Anti-ableist theater and artivism
DOI:
https://doi.org/10.1590/2526-8910.cto416441023Keywords:
Social Activism, Art, Ableism, People with Disabilities, TheatreAbstract
This study examines the anti-ableist artivism of the Compañía de Teatro Visión Imposible, a theater company composed of persons with visual disabilities in Punta Arenas, Chile. The study aimed to analyze how theatrical interventions in public spaces can transform subjectivity, challenge structural exclusions, and foster cultural citizenship. Using a qualitative approach, focus groups (conducted before and after the intervention) and a photo-ethnographic study of a street performance were conducted. Data were examined through Critical Discourse Analysis and Multimodal Visual Analysis.

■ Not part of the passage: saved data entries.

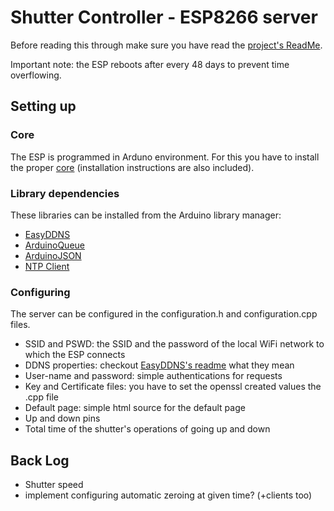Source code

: # Shutter Controller - ESP8266 server
Before reading this through make sure you have read the [project's ReadMe](/ReadMe.md).

Important note: the ESP reboots after every 48 days to prevent time overflowing.
## Setting up
### Core
The ESP is programmed in Arduno environment. For this you have to install the proper [core](https://github.com/esp8266/Arduino) (installation instructions are also included).
### Library dependencies
These libraries can be installed from the Arduino library manager:
 * [EasyDDNS](https://github.com/ayushsharma82/EasyDDNS)
 * [ArduinoQueue](https://github.com/EinarArnason/ArduinoQueue)
 * [ArduinoJSON](https://github.com/bblanchon/ArduinoJson)
 * [NTP Client](https://github.com/arduino-libraries/NTPClient)

### Configuring
The server can be configured in the configuration.h and configuration.cpp files.
* SSID and PSWD: the SSID and the password of the local WiFi network to which the ESP connects
* DDNS properties: checkout [EasyDDNS's readme](https://github.com/ayushsharma82/EasyDDNS#readme) what they mean
* User-name and password: simple authentications for requests
* Key and Certificate files: you have to set the openssl created values  the .cpp file
* Default page: simple html source for the default page
* Up and down pins
* Total time of the shutter's operations of going up and down

## Back Log
* Shutter speed
* implement configuring automatic zeroing at given time? (+clients too)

Three key themes were identified: (1) political subjectivation emerging from bodily experience and pain toward agency; (2) social structures of ableist exclusion and centralism; and (3) art as a tool for symbolic and social transformation. The findings show how artivist practices re-signify public space, contest normative discourses, and strengthen the collective positioning of people with disabilities. The study concludes that artivism, as both an expressive and political strategy, enables individuals to confront the ableist social order by making their bodies and memories visible in historically exclusionary urban contexts. Street theater emerges as a tool of resistance, social pedagogy, and cultural agency. From the perspective of occupational therapy, this approach expands the understanding of participation, inclusion, and transformation from both aesthetic and political standpoints.